**Task:**
Show all lines of the entries in which the word "name" is found.

Rendered images with source text:
━━━━━━━━━━━━━━━━━━━━━━━━━━━━━━

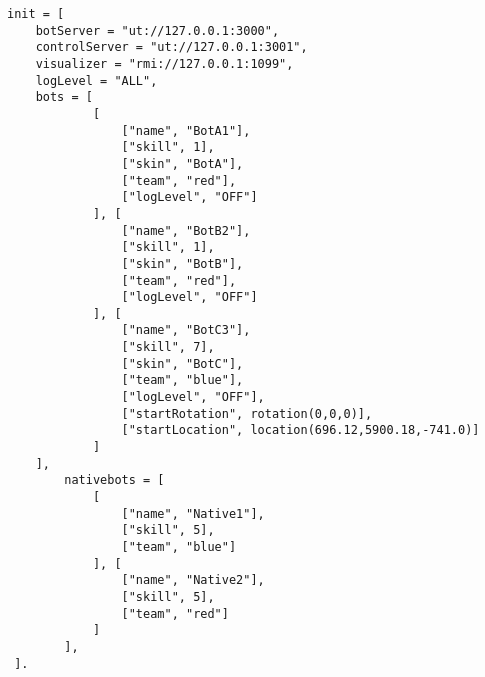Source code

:\documentclass[11pt,a4paper]{article}
\begin{document}
\begin{verbatim}
init = [
    botServer = "ut://127.0.0.1:3000",
    controlServer = "ut://127.0.0.1:3001",
    visualizer = "rmi://127.0.0.1:1099",
    logLevel = "ALL", 
    bots = [
            [
                ["name", "BotA1"],
                ["skill", 1],
                ["skin", "BotA"], 
                ["team", "red"],
                ["logLevel", "OFF"]
            ], [
                ["name", "BotB2"],
                ["skill", 1],
                ["skin", "BotB"], 
                ["team", "red"],
                ["logLevel", "OFF"]
            ], [
                ["name", "BotC3"],
                ["skill", 7],
                ["skin", "BotC"], 
                ["team", "blue"],
                ["logLevel", "OFF"],
                ["startRotation", rotation(0,0,0)],
                ["startLocation", location(696.12,5900.18,-741.0)]
            ]
    ],
        nativebots = [
            [
                ["name", "Native1"],
                ["skill", 5],
                ["team", "blue"]	
            ], [
                ["name", "Native2"],
                ["skill", 5],
                ["team", "red"]	
            ]    
        ],
 ].
\end{verbatim}
\end{document}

━━━━━━━━━━━━━━━━━━━━━━━━━━━━━━

**Task result:**
                ["name", "BotA1"],
                ["name", "BotB2"],
                ["name", "BotC3"],
                ["name", "Native1"],
                ["name", "Native2"],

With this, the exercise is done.